There are now official integrations of LangChain with Gmail, Microsoft Office 365 with Copilot and Google Workspace with Palm-2.

They will process incoming e-mails and other data, and be able to see content across documents in a single session (which may be compromised).

Financial LLMs: BloombergGPT

Sentiment analysis has been used to inform stock market AIs for a while at this point. However, the extended semantic understanding LLMs can offer provides additional benefits. So, BloombergGPT was created specifically for financial analysis. This is a problem, because:

  1. The output of BloombergGPT will be completely controlled by attackers
  2. If the analysis of BloombergGPT gets any weight in purchasing decisions, prompt injections will be able to influence the stock markets directly

Alright, so what if I told you that LLMs are being deployed for lawyers to review contracts (which are always adversarial in nature)? Not only that, but the company casetext claims that their “CoCounsel” is the “world’s first reliable legal assistant”. I’ll just leave you with a screenshot from their website:

Rest assured though, your data is safe with them! After all, they use the latest & greatest bank-grade AES-256 encryption 😱😱😱!1!!1


No, but seriously, don’t let LLMs review your contracts. You can hide prompt injections in PDFs that are not visible when looking at the document, but still fool text extraction tools which then feed the LLM.

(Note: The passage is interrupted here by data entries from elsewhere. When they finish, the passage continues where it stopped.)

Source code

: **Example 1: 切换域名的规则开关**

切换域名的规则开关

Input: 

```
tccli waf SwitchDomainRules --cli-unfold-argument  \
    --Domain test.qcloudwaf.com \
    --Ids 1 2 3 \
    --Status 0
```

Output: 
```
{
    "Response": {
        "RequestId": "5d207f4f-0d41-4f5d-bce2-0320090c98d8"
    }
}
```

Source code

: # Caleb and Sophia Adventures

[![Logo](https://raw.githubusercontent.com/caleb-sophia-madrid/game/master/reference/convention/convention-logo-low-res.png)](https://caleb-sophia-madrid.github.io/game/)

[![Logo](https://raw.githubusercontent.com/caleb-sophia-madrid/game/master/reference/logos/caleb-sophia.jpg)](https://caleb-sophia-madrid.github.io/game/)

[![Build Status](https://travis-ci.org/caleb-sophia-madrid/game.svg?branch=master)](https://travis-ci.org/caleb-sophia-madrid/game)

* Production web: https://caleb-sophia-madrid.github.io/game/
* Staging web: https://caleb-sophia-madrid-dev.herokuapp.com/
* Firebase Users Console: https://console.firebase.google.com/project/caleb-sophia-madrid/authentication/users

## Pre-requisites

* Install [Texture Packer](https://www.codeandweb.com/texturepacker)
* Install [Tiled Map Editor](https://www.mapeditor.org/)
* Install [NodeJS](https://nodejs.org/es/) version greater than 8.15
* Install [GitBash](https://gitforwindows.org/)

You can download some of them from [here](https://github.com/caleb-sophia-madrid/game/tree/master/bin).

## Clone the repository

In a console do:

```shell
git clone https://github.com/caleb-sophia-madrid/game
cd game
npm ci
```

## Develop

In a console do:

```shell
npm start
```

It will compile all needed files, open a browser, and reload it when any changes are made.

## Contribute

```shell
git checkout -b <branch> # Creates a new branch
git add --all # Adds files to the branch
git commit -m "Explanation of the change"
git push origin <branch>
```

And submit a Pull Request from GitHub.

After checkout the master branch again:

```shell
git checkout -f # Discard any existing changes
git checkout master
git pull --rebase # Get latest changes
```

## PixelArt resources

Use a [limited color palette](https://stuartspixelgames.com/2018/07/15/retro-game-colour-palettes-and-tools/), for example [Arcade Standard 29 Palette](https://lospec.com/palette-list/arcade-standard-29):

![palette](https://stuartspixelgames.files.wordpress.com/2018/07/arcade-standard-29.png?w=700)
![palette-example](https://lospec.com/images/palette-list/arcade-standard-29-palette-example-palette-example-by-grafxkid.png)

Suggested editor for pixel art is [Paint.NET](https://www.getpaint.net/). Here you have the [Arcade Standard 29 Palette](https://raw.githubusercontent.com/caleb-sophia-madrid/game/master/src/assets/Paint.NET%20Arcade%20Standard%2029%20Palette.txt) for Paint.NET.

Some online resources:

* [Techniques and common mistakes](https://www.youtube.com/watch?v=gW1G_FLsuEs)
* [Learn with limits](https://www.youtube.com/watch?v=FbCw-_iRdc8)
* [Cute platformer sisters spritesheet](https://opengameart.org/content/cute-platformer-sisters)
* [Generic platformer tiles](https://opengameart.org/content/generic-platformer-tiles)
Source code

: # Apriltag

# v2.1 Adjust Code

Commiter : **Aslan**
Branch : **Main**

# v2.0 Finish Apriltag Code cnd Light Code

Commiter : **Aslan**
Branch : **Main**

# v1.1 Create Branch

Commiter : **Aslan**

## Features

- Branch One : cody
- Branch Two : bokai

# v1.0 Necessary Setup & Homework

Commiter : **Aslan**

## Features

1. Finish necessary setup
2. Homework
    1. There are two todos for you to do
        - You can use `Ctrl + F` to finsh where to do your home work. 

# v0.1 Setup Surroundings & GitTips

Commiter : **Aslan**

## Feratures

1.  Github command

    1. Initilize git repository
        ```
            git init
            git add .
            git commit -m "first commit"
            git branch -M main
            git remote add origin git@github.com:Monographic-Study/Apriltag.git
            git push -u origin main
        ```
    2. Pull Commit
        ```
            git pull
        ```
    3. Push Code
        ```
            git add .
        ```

Military LLMs: Donovan and AIP

Now we get to the crown jewels: LLMs for military applications. There are two efforts I’m currently aware of, Scale AI’s “Donovan” model and Palantir’s AIP (Artificial Intelligence Platform). Both of these are being developed for the US military/intelligence apparatus (among others) and will be deployed to the battlefield.

This is not futurist fearmongering, this is the express goal and companies are rushing towards deployment.

These models take in all the threat intelligence (including data controlled by attackers) and then suggest options to operators, ranging from “what analysis should I run next” to “what to do in response to this threat”. The workflow: Ingest and operationalize!



I’m not familiar with the requirements, maybe this is mostly corporate fluff and actually further away from battlefield deployment than they make it out to be.

If attackers can influence the decision-making of these systems in any way, that is the most critical of all failures. The stakes are high. According to Scale AI, their systems are already certified for usage in certain instances by the federal US government:



This post has demonstrated the serious security threats that language models can pose when they are used for critical applications without adequate protection. I have given several examples of how prompt injections can allow attackers to take over LLMs and cause damage to users, organizations, and even nations. This post is a warning to anyone who is developing or deploying LLMs to be aware of the risks and to test and evaluate them thoroughly before using them in real-world situations. LLMs are amazing tools that can offer many benefits, but they also require careful and responsible use- and we’re only at the beginning of figuring this one out.